I wish I could understand how asking for help with a book report could make me so furious, or why not putting the laundry away was such a personal attack against my existence. I guess the point is, I just take things out on them.
Not to say that it isn't super frustrating that the 5th grader can't do her paper until the day before its due, but still... don't I still do the same thing... just like... in college?
Sometimes It's hard to be an adult with sisters who are still very much so little girls. My youngest sister is still writing one-page book reports in ariel font using choppy sentences while I am writing entire notebooks full of reports, research, and articles. My workload grows and grows, and while I'm sitting at my laptop crying because the weight of it all is CRUSHING ME UNTIL I PHYSICALLY CAN'T BREATHE, I suddenly hear a *knock* *knock* on the wall beside my bedroom doorway and surprise, some little munchkin needs to use my computer! My computer! Mine! Can't you see I'm busy watching videos of cute cats instead of writing my reports because I'm DROWNING HERE?!
You get what I'm saying.
I am hardcore every day riding the struggle bus down to adult town, and they are still on the school bus. I eat the cheapest, most convenient foods I can find on campus every night because I won't be home until way past dinner time, and they still get to eat what mom makes for dinner. I will be up all night doing research and study-cramming, and they will fall asleep watching My Little Ponies. (Or God forbid, Law and Order, MY favorite show! Why does the 15-year-old get to watch MY favorite show while I do endless homework?? Now I'm angry!)

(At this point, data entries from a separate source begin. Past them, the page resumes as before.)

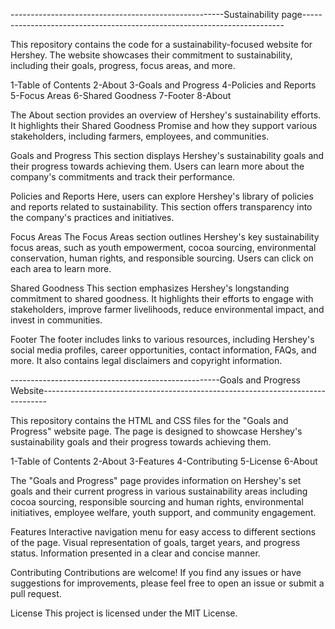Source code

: -----------------------------------------------------Sustainability page-------------------------------------------------------------------------





This repository contains the code for a sustainability-focused website for Hershey. The website showcases their commitment to sustainability, including their goals, progress, focus areas, and more.


1-Table of Contents
2-About
3-Goals and Progress
4-Policies and Reports
5-Focus Areas
6-Shared Goodness
7-Footer
8-About




The About section provides an overview of Hershey's sustainability efforts. It highlights their Shared Goodness Promise and how they support various stakeholders, including farmers, employees, and communities.


Goals and Progress
This section displays Hershey's sustainability goals and their progress towards achieving them. Users can learn more about the company's commitments and track their performance.


Policies and Reports
Here, users can explore Hershey's library of policies and reports related to sustainability. This section offers transparency into the company's practices and initiatives.


Focus Areas
The Focus Areas section outlines Hershey's key sustainability focus areas, such as youth empowerment, cocoa sourcing, environmental conservation, human rights, and responsible sourcing. Users can click on each area to learn more.


Shared Goodness
This section emphasizes Hershey's longstanding commitment to shared goodness. It highlights their efforts to engage with stakeholders, improve farmer livelihoods, reduce environmental impact, and invest in communities.


Footer
The footer includes links to various resources, including Hershey's social media profiles, career opportunities, contact information, FAQs, and more. It also contains legal disclaimers and copyright information.





----------------------------------------------------Goals and Progress Website-------------------------------------------------------------------------------



This repository contains the HTML and CSS files for the "Goals and Progress" website page. The page is designed to showcase Hershey's sustainability goals and their progress towards achieving them.


1-Table of Contents
2-About
3-Features
4-Contributing
5-License
6-About



The "Goals and Progress" page provides information on Hershey's set goals and their current progress in various sustainability areas including cocoa sourcing, responsible sourcing and human rights, environmental initiatives, employee welfare, youth support, and community engagement.


Features
Interactive navigation menu for easy access to different sections of the page.
Visual representation of goals, target years, and progress status.
Information presented in a clear and concise manner.

Contributing
Contributions are welcome! If you find any issues or have suggestions for improvements, please feel free to open an issue or submit a pull request.

License
This project is licensed under the MIT License.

See? I could come up with example after example of why I am literally a jerk of a sister because I am 100% stressed out and they... are still kids.
I wouldn't trade anything in this world for the fact that they still get to be kids. I LOVE that my littlest sister still gets to believe in unicorns. I am so proud that my middle school aged sister is the coolest cucumber I know and has impeccable fashion sense (God bless, she didn't take after middle school me). I am amazed that my sister who is a high school freshman is so confident in her opinions and loves going to theatre rehearsals. They should need a ride to the football game, they should need to borrow ten dollars, they should ask for help with their book reports because I am their big sister. And I will admit sometimes I am very bad at my job... But that's part of the job, right?
I'm the big sister in the house right now, and I am crazy stressed by all the things that come with being "big." But as hard as I fight with them, I would fight for them a million times harder. I'm sorry that sometimes I am a bad big sister, but I am proud to say that they know--no matter what--that I'm here to be their big bad sister when they need me.
And sometimes their paper-editor when they need that too.